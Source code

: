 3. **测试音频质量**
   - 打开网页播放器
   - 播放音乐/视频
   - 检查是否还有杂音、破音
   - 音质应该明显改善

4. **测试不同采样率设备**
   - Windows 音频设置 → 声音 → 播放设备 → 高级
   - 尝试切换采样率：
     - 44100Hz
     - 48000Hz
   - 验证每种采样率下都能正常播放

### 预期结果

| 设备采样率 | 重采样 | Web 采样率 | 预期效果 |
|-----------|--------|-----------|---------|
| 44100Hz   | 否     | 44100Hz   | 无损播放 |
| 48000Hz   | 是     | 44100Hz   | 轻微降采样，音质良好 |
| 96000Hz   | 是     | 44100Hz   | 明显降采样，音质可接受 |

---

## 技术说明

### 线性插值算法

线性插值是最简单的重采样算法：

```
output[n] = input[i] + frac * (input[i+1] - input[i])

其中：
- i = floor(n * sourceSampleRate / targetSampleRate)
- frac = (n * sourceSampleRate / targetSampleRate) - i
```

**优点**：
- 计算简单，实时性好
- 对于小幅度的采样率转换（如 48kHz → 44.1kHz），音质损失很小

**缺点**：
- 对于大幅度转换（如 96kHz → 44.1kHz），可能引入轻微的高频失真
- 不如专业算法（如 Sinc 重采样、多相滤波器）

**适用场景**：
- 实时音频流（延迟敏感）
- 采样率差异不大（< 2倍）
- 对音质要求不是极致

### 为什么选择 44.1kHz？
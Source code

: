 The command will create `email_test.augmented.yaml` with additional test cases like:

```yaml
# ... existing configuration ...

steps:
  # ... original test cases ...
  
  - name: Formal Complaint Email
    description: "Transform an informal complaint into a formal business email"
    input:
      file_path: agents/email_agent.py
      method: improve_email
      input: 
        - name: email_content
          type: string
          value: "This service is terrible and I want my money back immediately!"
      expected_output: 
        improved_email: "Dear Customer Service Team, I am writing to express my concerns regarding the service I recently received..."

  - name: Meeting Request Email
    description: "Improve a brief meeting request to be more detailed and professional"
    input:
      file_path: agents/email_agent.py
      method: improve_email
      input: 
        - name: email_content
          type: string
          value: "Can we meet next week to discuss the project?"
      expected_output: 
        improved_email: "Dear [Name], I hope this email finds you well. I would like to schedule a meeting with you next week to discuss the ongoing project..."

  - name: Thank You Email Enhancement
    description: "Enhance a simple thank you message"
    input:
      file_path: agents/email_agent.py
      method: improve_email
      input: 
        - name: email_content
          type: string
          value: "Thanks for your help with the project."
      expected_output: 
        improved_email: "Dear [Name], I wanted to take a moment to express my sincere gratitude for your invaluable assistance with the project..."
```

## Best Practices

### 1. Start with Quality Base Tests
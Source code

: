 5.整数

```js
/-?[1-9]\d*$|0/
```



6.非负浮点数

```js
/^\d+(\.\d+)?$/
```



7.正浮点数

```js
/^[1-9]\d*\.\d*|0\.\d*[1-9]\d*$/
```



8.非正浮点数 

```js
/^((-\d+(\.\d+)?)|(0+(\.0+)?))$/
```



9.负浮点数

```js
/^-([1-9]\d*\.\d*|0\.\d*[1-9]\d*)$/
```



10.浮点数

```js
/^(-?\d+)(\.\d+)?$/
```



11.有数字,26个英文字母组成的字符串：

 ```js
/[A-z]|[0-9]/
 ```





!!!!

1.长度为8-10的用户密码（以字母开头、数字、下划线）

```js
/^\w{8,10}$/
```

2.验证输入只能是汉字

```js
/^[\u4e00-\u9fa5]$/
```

[Try it] Output the entire listing exactly, including each line.

[Answer]
Source code

: 3. **测试音频质量**
   - 打开网页播放器
   - 播放音乐/视频
   - 检查是否还有杂音、破音
   - 音质应该明显改善

4. **测试不同采样率设备**
   - Windows 音频设置 → 声音 → 播放设备 → 高级
   - 尝试切换采样率：
     - 44100Hz
     - 48000Hz
   - 验证每种采样率下都能正常播放

### 预期结果

| 设备采样率 | 重采样 | Web 采样率 | 预期效果 |
|-----------|--------|-----------|---------|
| 44100Hz   | 否     | 44100Hz   | 无损播放 |
| 48000Hz   | 是     | 44100Hz   | 轻微降采样，音质良好 |
| 96000Hz   | 是     | 44100Hz   | 明显降采样，音质可接受 |

---

## 技术说明

### 线性插值算法

线性插值是最简单的重采样算法：

```
output[n] = input[i] + frac * (input[i+1] - input[i])

其中：
- i = floor(n * sourceSampleRate / targetSampleRate)
- frac = (n * sourceSampleRate / targetSampleRate) - i
```

**优点**：
- 计算简单，实时性好
- 对于小幅度的采样率转换（如 48kHz → 44.1kHz），音质损失很小

**缺点**：
- 对于大幅度转换（如 96kHz → 44.1kHz），可能引入轻微的高频失真
- 不如专业算法（如 Sinc 重采样、多相滤波器）

**适用场景**：
- 实时音频流（延迟敏感）
- 采样率差异不大（< 2倍）
- 对音质要求不是极致

### 为什么选择 44.1kHz？
Source code

: The command will create `email_test.augmented.yaml` with additional test cases like:

```yaml
# ... existing configuration ...

steps:
  # ... original test cases ...
  
  - name: Formal Complaint Email
    description: "Transform an informal complaint into a formal business email"
    input:
      file_path: agents/email_agent.py
      method: improve_email
      input: 
        - name: email_content
          type: string
          value: "This service is terrible and I want my money back immediately!"
      expected_output: 
        improved_email: "Dear Customer Service Team, I am writing to express my concerns regarding the service I recently received..."

  - name: Meeting Request Email
    description: "Improve a brief meeting request to be more detailed and professional"
    input:
      file_path: agents/email_agent.py
      method: improve_email
      input: 
        - name: email_content
          type: string
          value: "Can we meet next week to discuss the project?"
      expected_output: 
        improved_email: "Dear [Name], I hope this email finds you well. I would like to schedule a meeting with you next week to discuss the ongoing project..."

  - name: Thank You Email Enhancement
    description: "Enhance a simple thank you message"
    input:
      file_path: agents/email_agent.py
      method: improve_email
      input: 
        - name: email_content
          type: string
          value: "Thanks for your help with the project."
      expected_output: 
        improved_email: "Dear [Name], I wanted to take a moment to express my sincere gratitude for your invaluable assistance with the project..."
```

## Best Practices

### 1. Start with Quality Base Tests
Source code

: 5.整数

```js
/-?[1-9]\d*$|0/
```



6.非负浮点数

```js
/^\d+(\.\d+)?$/
```



7.正浮点数

```js
/^[1-9]\d*\.\d*|0\.\d*[1-9]\d*$/
```



8.非正浮点数 

```js
/^((-\d+(\.\d+)?)|(0+(\.0+)?))$/
```



9.负浮点数

```js
/^-([1-9]\d*\.\d*|0\.\d*[1-9]\d*)$/
```



10.浮点数

```js
/^(-?\d+)(\.\d+)?$/
```



11.有数字,26个英文字母组成的字符串：

 ```js
/[A-z]|[0-9]/
 ```





!!!!

1.长度为8-10的用户密码（以字母开头、数字、下划线）

```js
/^\w{8,10}$/
```

2.验证输入只能是汉字

```js
/^[\u4e00-\u9fa5]$/
```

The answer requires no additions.